- _WHAT IS REQUIRED_: Using only the records, tally the lines with "request" in them and state that total by itself.

- _RECORD SET_:
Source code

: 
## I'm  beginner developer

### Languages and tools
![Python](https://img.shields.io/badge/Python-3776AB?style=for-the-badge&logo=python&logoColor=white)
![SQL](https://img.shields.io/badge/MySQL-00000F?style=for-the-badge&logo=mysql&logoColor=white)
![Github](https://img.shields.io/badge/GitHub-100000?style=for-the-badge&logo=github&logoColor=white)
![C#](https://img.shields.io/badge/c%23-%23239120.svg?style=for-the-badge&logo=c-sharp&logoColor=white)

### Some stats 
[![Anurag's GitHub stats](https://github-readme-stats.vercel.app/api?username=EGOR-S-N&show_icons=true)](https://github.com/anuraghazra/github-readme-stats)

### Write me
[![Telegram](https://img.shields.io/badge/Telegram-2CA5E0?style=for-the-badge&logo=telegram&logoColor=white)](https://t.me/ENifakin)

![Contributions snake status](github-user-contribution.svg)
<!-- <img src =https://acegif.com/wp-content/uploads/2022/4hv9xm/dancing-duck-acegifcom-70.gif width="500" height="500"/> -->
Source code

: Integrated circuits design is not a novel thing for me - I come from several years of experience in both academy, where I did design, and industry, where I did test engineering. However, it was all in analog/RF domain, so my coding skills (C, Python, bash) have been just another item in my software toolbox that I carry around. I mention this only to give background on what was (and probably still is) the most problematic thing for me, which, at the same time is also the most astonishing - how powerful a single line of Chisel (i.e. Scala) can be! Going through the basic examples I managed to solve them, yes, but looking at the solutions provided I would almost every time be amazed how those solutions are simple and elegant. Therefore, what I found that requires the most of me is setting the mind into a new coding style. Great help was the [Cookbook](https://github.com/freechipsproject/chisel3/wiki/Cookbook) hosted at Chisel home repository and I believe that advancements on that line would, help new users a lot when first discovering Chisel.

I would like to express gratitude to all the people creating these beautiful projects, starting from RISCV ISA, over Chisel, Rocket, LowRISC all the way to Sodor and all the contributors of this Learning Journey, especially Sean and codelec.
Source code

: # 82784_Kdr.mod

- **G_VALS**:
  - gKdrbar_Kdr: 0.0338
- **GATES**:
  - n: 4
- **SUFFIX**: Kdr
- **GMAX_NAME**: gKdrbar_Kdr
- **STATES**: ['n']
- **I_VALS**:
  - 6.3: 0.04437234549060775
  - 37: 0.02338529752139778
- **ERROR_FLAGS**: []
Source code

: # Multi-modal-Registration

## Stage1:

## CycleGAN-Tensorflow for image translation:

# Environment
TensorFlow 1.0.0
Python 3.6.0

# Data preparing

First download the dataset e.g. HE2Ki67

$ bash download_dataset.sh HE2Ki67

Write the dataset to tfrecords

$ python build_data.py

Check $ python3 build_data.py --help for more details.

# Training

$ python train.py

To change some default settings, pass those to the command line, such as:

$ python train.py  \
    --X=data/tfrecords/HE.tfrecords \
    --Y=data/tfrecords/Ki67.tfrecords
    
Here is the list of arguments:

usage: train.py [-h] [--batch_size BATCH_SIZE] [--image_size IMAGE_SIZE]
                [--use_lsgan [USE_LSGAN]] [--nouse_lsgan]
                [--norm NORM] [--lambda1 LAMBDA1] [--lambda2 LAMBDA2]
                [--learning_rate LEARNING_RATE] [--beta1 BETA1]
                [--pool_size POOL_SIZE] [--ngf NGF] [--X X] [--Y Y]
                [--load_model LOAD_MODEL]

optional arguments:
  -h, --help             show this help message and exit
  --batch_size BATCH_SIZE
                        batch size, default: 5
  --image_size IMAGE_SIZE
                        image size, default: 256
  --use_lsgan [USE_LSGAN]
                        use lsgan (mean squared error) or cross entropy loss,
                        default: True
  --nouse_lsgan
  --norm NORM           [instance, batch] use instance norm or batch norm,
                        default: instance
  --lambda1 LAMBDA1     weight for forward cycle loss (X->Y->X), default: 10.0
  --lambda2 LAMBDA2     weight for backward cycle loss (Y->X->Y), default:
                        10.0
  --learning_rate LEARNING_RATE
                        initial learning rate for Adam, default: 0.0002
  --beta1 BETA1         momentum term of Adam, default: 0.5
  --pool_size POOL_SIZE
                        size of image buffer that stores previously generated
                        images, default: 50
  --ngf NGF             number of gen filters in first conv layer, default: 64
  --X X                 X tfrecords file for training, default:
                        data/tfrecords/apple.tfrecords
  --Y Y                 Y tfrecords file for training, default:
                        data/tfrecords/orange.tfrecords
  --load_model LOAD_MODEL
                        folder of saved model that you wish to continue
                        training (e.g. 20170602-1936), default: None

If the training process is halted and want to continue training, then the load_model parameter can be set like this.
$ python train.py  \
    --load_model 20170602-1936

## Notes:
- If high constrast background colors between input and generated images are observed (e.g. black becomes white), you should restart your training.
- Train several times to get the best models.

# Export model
==
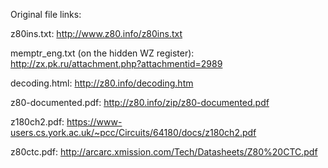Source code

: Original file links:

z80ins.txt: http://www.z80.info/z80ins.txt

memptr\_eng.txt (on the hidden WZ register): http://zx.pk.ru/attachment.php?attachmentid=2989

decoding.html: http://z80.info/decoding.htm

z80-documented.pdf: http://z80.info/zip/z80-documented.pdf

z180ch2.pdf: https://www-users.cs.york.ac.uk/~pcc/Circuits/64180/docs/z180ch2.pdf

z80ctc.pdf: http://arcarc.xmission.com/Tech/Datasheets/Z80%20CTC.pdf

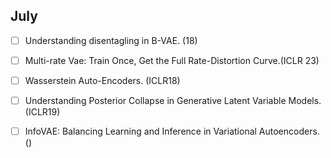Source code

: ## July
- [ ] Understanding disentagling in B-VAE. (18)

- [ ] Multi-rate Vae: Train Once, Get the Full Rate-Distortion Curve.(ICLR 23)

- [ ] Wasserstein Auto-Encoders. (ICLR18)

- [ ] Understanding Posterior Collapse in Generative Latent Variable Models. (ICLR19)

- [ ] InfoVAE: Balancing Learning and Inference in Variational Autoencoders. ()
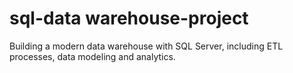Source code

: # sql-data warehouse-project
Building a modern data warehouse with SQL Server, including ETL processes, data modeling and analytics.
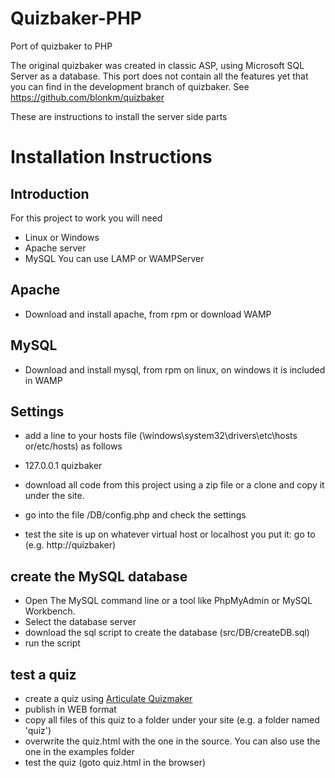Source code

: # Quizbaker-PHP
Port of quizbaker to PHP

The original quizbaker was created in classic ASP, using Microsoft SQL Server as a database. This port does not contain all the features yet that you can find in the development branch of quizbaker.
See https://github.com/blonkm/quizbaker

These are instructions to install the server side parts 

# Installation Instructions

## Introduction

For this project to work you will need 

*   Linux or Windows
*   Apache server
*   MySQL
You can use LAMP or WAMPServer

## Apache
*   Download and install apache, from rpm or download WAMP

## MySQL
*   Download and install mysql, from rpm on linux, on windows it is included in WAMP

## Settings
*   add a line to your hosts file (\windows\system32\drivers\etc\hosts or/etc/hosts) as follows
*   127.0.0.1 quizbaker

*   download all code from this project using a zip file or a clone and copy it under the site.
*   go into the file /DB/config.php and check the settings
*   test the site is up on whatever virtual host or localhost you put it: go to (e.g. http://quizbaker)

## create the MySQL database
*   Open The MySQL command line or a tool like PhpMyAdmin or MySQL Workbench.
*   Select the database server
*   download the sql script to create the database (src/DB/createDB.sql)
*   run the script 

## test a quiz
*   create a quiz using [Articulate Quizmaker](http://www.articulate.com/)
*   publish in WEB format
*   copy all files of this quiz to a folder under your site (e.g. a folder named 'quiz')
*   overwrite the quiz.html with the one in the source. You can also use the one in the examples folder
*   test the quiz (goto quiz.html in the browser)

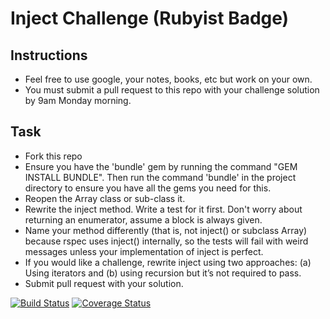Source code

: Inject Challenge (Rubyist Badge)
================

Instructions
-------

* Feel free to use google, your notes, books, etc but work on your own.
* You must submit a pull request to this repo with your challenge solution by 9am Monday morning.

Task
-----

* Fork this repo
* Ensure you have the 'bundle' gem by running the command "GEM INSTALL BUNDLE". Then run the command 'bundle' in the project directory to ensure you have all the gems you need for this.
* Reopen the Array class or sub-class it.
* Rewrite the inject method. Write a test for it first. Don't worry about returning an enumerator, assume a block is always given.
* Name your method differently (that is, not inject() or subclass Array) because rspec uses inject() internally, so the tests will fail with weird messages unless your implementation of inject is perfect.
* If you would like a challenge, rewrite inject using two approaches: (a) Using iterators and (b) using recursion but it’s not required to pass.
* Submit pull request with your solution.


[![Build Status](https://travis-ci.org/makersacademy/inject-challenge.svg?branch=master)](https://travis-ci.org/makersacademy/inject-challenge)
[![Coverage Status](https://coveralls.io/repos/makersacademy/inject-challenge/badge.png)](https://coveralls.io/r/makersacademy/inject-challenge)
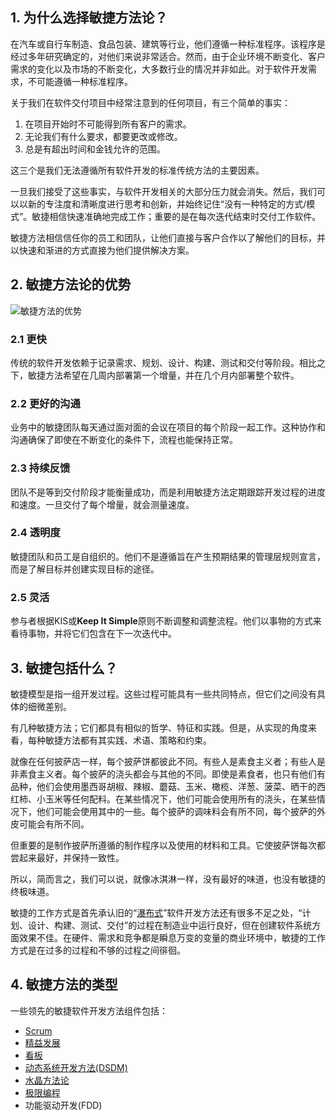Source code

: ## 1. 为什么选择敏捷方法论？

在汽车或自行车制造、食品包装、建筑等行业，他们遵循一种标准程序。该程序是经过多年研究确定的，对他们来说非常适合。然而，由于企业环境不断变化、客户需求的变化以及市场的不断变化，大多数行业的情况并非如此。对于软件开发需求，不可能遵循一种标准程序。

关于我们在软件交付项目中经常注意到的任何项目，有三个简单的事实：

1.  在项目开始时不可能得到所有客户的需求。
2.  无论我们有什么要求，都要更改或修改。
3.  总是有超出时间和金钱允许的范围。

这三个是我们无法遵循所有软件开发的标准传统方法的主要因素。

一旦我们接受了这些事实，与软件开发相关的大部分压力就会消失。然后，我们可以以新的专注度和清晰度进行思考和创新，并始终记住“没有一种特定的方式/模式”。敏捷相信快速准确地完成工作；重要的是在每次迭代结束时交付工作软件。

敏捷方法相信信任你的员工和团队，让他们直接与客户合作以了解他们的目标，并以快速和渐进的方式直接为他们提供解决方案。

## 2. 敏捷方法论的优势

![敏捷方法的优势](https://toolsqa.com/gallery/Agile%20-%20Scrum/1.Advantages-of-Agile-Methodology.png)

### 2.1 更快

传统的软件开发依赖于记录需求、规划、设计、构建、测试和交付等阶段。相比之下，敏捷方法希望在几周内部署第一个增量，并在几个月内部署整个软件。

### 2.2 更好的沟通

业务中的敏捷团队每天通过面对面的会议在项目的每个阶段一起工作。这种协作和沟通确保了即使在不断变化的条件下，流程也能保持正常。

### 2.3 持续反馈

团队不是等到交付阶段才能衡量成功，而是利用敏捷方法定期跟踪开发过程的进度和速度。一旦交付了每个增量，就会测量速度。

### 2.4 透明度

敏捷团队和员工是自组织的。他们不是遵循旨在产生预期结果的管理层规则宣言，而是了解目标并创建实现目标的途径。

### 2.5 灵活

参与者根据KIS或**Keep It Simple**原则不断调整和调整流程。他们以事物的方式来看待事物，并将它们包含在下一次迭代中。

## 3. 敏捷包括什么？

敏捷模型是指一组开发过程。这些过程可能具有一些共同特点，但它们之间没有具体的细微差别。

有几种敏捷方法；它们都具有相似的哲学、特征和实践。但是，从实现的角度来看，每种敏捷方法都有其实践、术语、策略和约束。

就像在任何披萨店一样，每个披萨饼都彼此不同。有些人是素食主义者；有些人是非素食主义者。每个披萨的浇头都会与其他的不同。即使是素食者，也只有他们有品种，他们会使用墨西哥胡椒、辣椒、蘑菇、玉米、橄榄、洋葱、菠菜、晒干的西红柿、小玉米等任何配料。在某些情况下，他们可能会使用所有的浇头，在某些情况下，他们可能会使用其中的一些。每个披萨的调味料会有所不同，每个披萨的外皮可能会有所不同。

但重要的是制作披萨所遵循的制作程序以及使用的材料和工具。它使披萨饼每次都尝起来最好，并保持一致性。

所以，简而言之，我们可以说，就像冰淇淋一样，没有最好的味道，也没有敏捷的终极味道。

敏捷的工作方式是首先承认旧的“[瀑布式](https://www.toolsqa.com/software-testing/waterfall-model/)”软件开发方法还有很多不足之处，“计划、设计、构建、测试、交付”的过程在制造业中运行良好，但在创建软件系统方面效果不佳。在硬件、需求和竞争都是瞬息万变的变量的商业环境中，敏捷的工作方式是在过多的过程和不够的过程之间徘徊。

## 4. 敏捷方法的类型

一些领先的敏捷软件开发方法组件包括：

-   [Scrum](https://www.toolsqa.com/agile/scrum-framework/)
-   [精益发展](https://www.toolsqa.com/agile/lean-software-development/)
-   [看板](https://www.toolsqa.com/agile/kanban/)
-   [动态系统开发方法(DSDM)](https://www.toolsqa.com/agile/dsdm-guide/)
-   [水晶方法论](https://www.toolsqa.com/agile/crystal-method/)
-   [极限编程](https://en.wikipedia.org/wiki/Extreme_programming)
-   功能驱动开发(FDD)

- _TASK SOLUTION_: 2